•The low output is occasioned by among others, a short in supply of spare parts and reduced industrial activities on Covid-19 pandemic.
•Kenya imports an average 7,000-9,000 units a month, mainly from Japan (80 per cent ),United Arab Emirates, United Kingdom, Singapore and South Africa.
THE price of imported second hand cars is likely to rise in the next two months, according to industry players, with global market trends reflecting the same.
This follows a drop in manufacturing of the units, mainly in the leading market source of Japan, occasioned by a shortage in supply of spare parts and reduced industrial activities as Covid-19 remains a global pandemic.
Output of cars, production machinery, steel and other broad industries remained subdued in July-August falling by up to 57.2 per cent, Japan’s Ministry of Economy, Trade and Industry (METI) data on industrial production indicates .
Motor vehicle production fell by 38.9 per in August, with global production at major automakers, including Toyota Motor Corp and Nissan Motor Co, slumping 62 per cent in recent times.
It fell by 55 per cent in April, as car demand plunged globally amid lock downs to stop the virus from spreading.
Japan is facing a shortage of motor vehicle spare parts from key markets among them China, Brazil and Korea, slowing down its unit production, which has seen prices of units in the local market increase by between 16-20 per cent.
It takes over 30,000 parts to build a complete car.
With global trade slowly picking against low output and high demand in the local markets (abroad), the prices of units coming to Kenya are likely to go up,Kenya Auto Bazaar Association (KABA) said yesterday.
“Car prices in Japan have gone up as a result of increased local demand.

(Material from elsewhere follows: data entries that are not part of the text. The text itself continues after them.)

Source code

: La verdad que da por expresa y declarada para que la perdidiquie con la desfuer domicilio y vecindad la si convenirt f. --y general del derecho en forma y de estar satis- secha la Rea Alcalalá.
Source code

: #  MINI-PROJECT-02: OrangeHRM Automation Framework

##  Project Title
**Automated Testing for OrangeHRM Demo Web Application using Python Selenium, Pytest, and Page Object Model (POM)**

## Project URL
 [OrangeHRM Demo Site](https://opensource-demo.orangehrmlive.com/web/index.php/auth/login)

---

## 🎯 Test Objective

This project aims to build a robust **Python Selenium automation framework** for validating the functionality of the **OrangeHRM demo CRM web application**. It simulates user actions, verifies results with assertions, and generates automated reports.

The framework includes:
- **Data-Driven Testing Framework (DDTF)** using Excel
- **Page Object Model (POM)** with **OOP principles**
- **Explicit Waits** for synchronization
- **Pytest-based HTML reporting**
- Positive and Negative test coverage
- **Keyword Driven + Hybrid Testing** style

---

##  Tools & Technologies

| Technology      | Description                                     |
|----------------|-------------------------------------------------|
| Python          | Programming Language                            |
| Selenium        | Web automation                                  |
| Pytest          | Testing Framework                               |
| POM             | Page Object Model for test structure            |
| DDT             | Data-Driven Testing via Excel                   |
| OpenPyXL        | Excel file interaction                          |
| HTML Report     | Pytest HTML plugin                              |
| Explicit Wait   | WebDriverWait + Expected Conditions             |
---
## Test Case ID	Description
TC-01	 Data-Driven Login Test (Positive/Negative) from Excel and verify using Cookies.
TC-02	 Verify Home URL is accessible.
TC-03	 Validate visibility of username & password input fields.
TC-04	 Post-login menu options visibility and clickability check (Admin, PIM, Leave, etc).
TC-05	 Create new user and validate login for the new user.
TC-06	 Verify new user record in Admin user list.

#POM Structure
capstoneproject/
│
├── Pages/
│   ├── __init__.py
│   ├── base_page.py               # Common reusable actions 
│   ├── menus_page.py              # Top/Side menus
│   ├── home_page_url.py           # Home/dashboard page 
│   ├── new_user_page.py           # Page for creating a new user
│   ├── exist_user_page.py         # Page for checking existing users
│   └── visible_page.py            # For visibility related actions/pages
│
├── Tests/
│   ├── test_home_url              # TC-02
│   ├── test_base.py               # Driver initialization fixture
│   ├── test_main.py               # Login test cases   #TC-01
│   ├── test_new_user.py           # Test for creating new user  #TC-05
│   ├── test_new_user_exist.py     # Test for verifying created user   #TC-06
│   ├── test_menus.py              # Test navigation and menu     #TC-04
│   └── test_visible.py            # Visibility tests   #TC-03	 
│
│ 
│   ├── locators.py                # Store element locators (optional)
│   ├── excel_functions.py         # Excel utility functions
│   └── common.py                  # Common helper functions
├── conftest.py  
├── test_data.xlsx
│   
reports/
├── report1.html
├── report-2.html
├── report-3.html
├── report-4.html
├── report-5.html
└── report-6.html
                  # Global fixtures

This price margins will affect the final prices when these vehicles land in Kenya,” KABA Chairman John Kipchumba said yesterday.
He noted that vehicle imports from Japan have also reduced as most production is currently taken up at home.
Kenya imports an average 7,000-9,000 units a month, mainly from Japan (80 per cent ),United Arab Emirates, United Kingdom, Singapore and South Africa. This goes up to 12,000 units when the economy is doing well.
The spike in prices is expected to slow down car business in the country, which is still reeling from effects of Covid-19, as households reduce on luxury spending on tough economic times.
“People are buying though the purchasing power has gone down. It is not business as usual,” Car Importers Association of Kenya national chairman Peter Otieno told the Star in a telephone interview.
Dealers have had to cut prices to sale units.
Robert Ndegwa, a Nairobi-based car dealer yesterday said he has had to sale at a loss as Kenyans bargain for lower prices.
“Units are moving but not as fast. Sometimes we are forced to sale at a loss, for instance a car that sells at Sh2.2 million on normal days, are forced to sale at Sh2million,” said Ndegwa, of The Car Guy Kenya company.
Abbas Mohhamed, a Mombasa based car dealer has equally noted a slow movement of units.
“Business is very low which is also affecting how we import. If we don’t sale them we cant import and this means out business is on its knees,” Mohhamed, who imports from Japan and UAE, told the Star.
The weekly Auto Bazaar sale at Nairobi’s Jamhuri park has however reported increased activities with this week hitting about 1,000 units, availed for sale.
Second hand cars dominate the local market with buyers in this segment spending an estimated Sh60 billion annually on the units, whose prices range from as low as Sh500,000 to an average Sh2.5 million.